Human mesenchymal stem cells (hMSCs) and three-dimensional (3D) woven poly(ɛ-caprolactone) (PCL) scaffolds are promising tools for skeletal tissue engineering. We hypothesized that in vitro culture duration and medium additives can individually and interactively influence the structure, composition, mechanical, and molecular properties of engineered tissues based on hMSCs and 3D poly(ɛ-caprolactone). Bone marrow hMSCs were suspended in collagen gel, seeded on scaffolds, and cultured for 1, 21, or 45 days under chondrogenic and/or osteogenic conditions. Structure, composition, biomechanics, and gene expression were analyzed. In chondrogenic medium, cartilaginous tissue formed by day 21, and hypertrophic mineralization was observed in the newly formed extracellular matrix at the interface with underlying scaffold by day 45. Glycosaminoglycan, hydroxyproline, and calcium contents, and alkaline phosphatase activity depended on culture duration and medium additives, with significant interactive effects (all p  < 0.0001). The 45-day constructs exhibited mechanical properties on the order of magnitude of native articular cartilage (aggregate, Young's, and shear moduli of 0.15, 0.12, and 0.033 MPa, respectively). Gene expression was characteristic of chondrogenesis and endochondral bone formation, with sequential regulation of Sox-9, collagen type II, aggrecan, core binding factor alpha 1 (Cbfα1)/Runx2, bone sialoprotein, bone morphogenetic protein-2, and osteocalcin.

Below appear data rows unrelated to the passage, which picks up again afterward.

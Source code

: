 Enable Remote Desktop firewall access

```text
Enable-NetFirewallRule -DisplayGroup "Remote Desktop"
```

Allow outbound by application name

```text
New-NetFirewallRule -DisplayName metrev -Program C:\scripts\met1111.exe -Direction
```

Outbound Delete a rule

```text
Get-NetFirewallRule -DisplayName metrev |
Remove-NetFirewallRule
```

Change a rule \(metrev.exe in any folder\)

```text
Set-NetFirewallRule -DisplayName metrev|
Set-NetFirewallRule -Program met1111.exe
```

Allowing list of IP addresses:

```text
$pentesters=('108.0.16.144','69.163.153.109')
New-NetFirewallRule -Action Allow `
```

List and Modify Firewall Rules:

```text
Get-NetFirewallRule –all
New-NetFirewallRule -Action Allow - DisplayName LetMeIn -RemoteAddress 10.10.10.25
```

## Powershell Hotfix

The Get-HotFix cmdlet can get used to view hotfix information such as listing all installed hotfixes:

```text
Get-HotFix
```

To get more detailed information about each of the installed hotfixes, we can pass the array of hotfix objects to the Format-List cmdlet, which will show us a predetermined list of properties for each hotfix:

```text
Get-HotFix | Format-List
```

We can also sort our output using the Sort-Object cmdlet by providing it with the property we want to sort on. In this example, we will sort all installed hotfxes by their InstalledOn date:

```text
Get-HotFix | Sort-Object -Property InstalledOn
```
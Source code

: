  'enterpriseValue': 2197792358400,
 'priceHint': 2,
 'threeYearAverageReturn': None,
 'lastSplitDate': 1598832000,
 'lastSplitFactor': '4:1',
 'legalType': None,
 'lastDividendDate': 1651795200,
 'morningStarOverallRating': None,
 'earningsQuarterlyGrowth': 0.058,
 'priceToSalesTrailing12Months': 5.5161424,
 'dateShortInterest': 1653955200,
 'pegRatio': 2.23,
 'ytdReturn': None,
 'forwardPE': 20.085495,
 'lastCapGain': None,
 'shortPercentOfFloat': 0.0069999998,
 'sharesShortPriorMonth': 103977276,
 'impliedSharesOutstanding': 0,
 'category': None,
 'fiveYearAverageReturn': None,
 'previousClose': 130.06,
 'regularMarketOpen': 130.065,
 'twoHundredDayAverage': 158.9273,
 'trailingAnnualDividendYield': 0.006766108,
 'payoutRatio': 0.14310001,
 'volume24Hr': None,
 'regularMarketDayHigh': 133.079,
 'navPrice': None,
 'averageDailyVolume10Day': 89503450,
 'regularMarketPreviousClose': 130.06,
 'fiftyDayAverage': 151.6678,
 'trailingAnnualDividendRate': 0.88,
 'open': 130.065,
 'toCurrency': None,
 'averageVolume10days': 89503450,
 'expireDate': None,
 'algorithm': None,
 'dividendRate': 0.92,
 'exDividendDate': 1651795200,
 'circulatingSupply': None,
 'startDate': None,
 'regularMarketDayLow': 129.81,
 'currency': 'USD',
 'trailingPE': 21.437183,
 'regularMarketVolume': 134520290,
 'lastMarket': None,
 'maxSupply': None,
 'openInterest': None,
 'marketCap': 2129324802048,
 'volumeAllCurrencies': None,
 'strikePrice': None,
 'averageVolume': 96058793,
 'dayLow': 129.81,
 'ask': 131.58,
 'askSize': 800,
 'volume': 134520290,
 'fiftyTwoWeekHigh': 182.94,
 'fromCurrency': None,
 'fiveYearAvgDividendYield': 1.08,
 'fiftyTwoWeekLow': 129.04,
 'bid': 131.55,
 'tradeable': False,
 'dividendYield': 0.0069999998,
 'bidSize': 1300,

In contrast, osteogenic medium produced limited osteogenesis. Long-term culture of hMSC on 3D scaffolds resulted in chondrogenesis and regional mineralization at the interface between soft, newly formed engineered cartilage, and stiffer underlying scaffold. These findings merit consideration when developing grafts for osteochondral defect repair.